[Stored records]
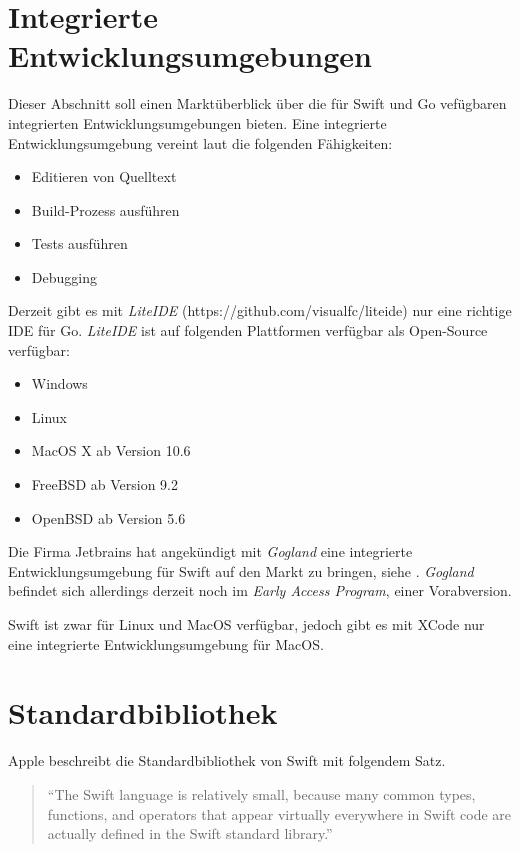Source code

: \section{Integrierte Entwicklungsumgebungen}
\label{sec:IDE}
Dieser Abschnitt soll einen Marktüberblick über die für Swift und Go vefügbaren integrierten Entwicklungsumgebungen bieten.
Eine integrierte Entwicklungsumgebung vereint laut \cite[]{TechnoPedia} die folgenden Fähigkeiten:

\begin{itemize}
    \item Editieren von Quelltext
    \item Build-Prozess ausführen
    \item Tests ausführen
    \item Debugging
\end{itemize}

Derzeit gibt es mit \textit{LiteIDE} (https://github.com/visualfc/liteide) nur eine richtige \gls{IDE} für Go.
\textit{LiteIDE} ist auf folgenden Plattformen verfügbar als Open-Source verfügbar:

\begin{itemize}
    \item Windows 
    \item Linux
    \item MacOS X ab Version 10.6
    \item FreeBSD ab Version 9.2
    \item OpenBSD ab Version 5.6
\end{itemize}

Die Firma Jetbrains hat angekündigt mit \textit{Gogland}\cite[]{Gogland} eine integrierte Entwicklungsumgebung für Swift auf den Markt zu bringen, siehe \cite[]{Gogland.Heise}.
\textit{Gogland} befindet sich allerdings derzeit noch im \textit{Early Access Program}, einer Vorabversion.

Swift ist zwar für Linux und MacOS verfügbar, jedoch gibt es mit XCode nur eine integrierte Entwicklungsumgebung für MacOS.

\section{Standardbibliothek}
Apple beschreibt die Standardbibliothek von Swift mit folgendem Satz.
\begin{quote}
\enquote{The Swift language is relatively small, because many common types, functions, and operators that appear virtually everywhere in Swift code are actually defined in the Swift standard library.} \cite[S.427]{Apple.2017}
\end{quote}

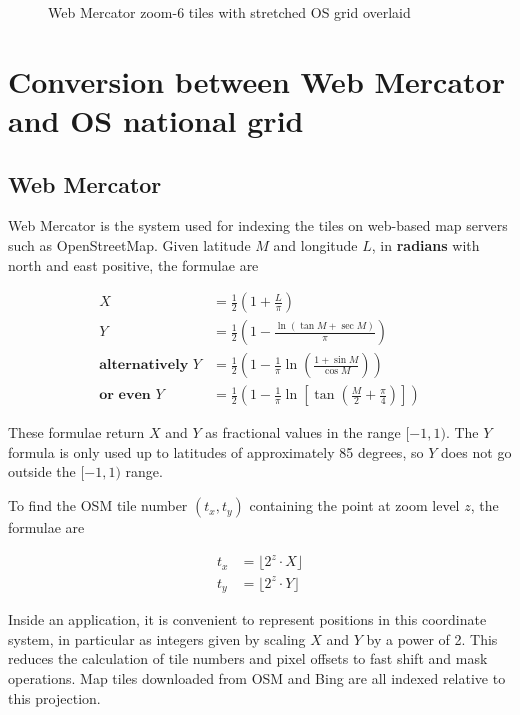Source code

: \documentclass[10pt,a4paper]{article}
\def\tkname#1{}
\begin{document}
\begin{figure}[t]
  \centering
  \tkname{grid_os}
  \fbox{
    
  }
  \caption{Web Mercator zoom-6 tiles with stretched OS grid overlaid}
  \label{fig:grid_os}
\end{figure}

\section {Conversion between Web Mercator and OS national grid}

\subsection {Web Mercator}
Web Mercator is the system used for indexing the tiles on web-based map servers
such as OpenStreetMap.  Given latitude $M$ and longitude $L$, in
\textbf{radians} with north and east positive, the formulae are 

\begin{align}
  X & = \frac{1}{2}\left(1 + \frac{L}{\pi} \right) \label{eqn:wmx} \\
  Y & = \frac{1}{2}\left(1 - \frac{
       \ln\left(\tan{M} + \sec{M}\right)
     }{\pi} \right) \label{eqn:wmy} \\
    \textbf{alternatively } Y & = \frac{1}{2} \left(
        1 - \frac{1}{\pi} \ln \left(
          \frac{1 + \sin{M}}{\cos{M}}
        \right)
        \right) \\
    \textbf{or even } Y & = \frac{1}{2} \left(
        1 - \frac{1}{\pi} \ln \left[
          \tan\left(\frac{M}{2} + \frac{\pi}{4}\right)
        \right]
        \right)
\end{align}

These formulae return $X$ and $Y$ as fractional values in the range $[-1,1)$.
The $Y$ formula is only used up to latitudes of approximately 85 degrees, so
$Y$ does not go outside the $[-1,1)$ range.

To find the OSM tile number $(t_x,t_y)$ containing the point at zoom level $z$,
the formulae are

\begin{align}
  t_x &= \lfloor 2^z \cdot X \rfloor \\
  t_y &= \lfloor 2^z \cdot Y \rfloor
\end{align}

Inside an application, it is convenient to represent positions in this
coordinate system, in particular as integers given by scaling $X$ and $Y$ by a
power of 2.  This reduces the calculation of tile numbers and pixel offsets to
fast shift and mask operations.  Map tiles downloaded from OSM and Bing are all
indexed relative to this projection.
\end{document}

# WORK ORDER
What is needed is a copy of every line above in which "ausführen" appears.

# EXERCISE RESPONSE
    \item Build-Prozess ausführen
    \item Tests ausführen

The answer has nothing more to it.